Capítulo 1 Introdução

1.1 Relação entre Processamento Digital de Imagem, Visão Computacional e Computação Gráfica

A visão desempenha um papel importante na vida das pessoas, pois com ela é possível uma percepção incrivelmente rica do mundo ao seu redor. Para tentar reproduzir as capacidades visuais humanas por sistemas autônomos manipulados por computadores foram desenvolvidas pelo menos três grandes áreas [1, p. 2]: Processamento Digital de Imagens (PDI), Visão Computacional (VC) e a Computação Gráfica(CG), apresentados na Figura 1.1. Essas áreas, apesar de serem correlacionadas, têm objetivos e métodos diferentes o que justifica a importância de distingui-las.

Processos Computacionais com Imagens - O processamento de imagem, a visão computacional e a computação gráfica são áreas que operam com imagens digitais. Estas áreas têm propósitos diferentes, mas podem ser relacionadas, pois a saída do processamento de uma pode ser a entrada de outra. [1, p. 2].

Figura 1.1: Processos Computacionais com Imagens - O processamento de imagem, a visão computacional e a computação gráfica são áreas que operam com imagens digitais.
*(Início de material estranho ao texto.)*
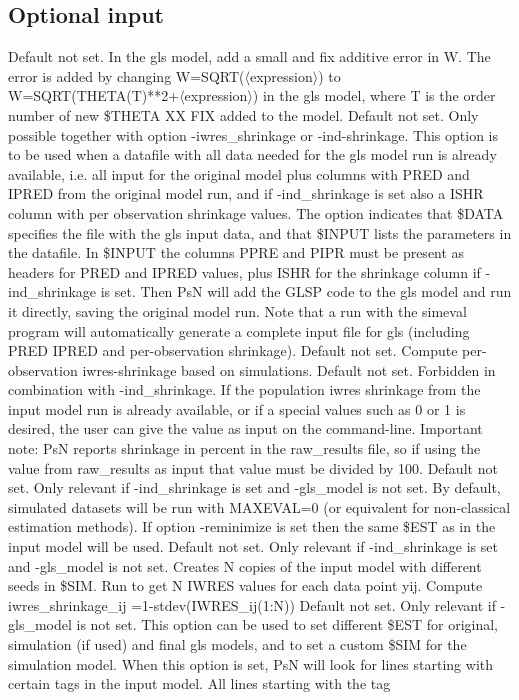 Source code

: \subsection{Optional input}

\begin{optionlist}
Default not set. In the gls model, add a small and fix additive error in W. 
The error is added by changing W=SQRT($\langle$expression$\rangle$) to W=SQRT(THETA(T)**2+$\langle$expression$\rangle$) in the 
gls model, where T is the order number of new \$THETA XX FIX added to the model. 
\nextopt
{}
Default not set. Only possible together with option -iwres\_shrinkage or -ind-shrinkage. This option is to be used when a datafile with all
data needed for the gls model run is already available, i.e. all input for the original model plus columns with PRED and IPRED from the 
original model run, and if -ind\_shrinkage is set also a ISHR column with per observation shrinkage values. The option indicates that \$DATA 
specifies the file with the gls input data, and that \$INPUT lists the parameters in the datafile. In \$INPUT the columns PPRE and PIPR must 
be present as headers for PRED and IPRED values, plus ISHR for the shrinkage column if -ind\_shrinkage is set. 
Then PsN will add the GLSP code to the gls model and run it directly, saving the original model run.
Note that a run with the simeval program will automatically generate a complete input file for gls (including PRED IPRED and per-observation 
shrinkage).
\nextopt
{}
Default not set. Compute per-observation iwres-shrinkage based on simulations. 
\nextopt
{}
Default not set. Forbidden in combination with -ind\_shrinkage. If the population iwres shrinkage from the input model run is already available, 
or if a special values such as 0 or 1 is desired, the user can give the value as input on the command-line. Important note: PsN reports shrinkage
in percent in the raw\_results file, so if using the value from raw\_results as input that value must be divided by 100.   
\nextopt
{}
Default not set. Only relevant if -ind\_shrinkage is set and -gls\_model is not set. By default, simulated datasets will be run with MAXEVAL=0 
(or equivalent for non-classical estimation methods). If option -reminimize is set then the same \$EST as in the input model will be used. 
\nextopt
{}
Default not set. Only relevant if -ind\_shrinkage is set and -gls\_model is not set. Creates N copies of the input model with different seeds in \$SIM. 
Run to get N IWRES values for each data point yij. 
Compute iwres\_shrinkage\_ij =1-stdev(IWRES_ij(1:N))
\nextopt
{}
Default not set. Only relevant if -gls\_model is not set. This option can be used to set different \$EST for original, simulation (if used) and final gls 
models, and to set a custom \$SIM for the simulation model. When this option is set, PsN will look for lines starting with certain tags in the input model. 
All lines starting with the tag


\end{optionlist}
Estas áreas têm propósitos diferentes, mas podem ser relacionadas, pois a saída do processamento de uma pode ser a entrada de outra. [1, p. 2].

O Processamento Digital de Imagens (PDI) busca realizar o pré-processamento das imagens, utilizando para isso técnicas de tratamento, como a correção da iluminação, eliminação de ruído, e a segmentação. Geralmente, no PDI tanto a entrada quanto a saída do processo são imagens. O foco da Visão Computacional (VC) é a análise das imagens, identificando os seus componentes e obtendo informações de modelos gerados, principalmente do mundo 3D. Diferente da VC, em que as imagens representam o objeto de estudo, na Computação Gráfica (CG), as imagens são o resultado do processo. Na CG são geradas representações visuais seguindo descrições e especificações geométricas de modelos de entrada [1, p. 3].

A Tabela 1.1 apresenta de forma resumida as diferenças entre PDI, VC e CG. Na segunda linha da tabela está uma descrição simples de cada área, e na terceira linha um esquema identificando o objeto e o produto de cada processo.

Tabela 1.1: Processos Computacionais com Imagens - Descrição da aplicação das áreas de Computação Gráfica (CG), Visão Computacional (VC) e Processamento Digital. Na última linha está um esquema simplificado da entrada e saída de cada aplicação.
Computação Gráfica (CG) Visão Computacional (VC) Processamento Digital de Imagens (PDI)
Cria e altera imagens a partir de dados. Análise de imagem para criação de modelos. Transformação de imagem (tratamento).
modelo → imagem imagem → modelo imagem → imagem

As imagens tratadas em PDI têm como forte potencial servir de material para a Visão Computacional, como pode ser percebido na Figura 1.1. Muitas vezes as áreas de Visão Computacional e PDI são confundidas devido a dificuldade em se definir em que ponto uma termina e a outra começa. Mesmo não existindo uma linha clara entre os limites destas duas áreas é possível utilizar um paradigma que considera três níveis de processamento [2, p. 2]:

  • Baixo nível

    A nível de pixel, realiza operações de pré-processamento, sendo utilizada, por exemplo, na redução de ruído, aumento de contraste e restauração. Nesta etapa tanto a entrada quanto a saída são imagens.

  • Médio nível

    Operações mais complexas, como segmentação, partição e reconhecimento de objetos individuais. A entrada é uma imagem mas a saída pode ser um conjunto contendo os atributos extraídos das imagens, como formas, bordas e objetos individuais.

  • Alto nível

    Interpretação do conteúdo da imagem e análise, muitas vezes processos associados com as funções da visão, como a classificação, o reconhecimento e o rastreamento de objetos.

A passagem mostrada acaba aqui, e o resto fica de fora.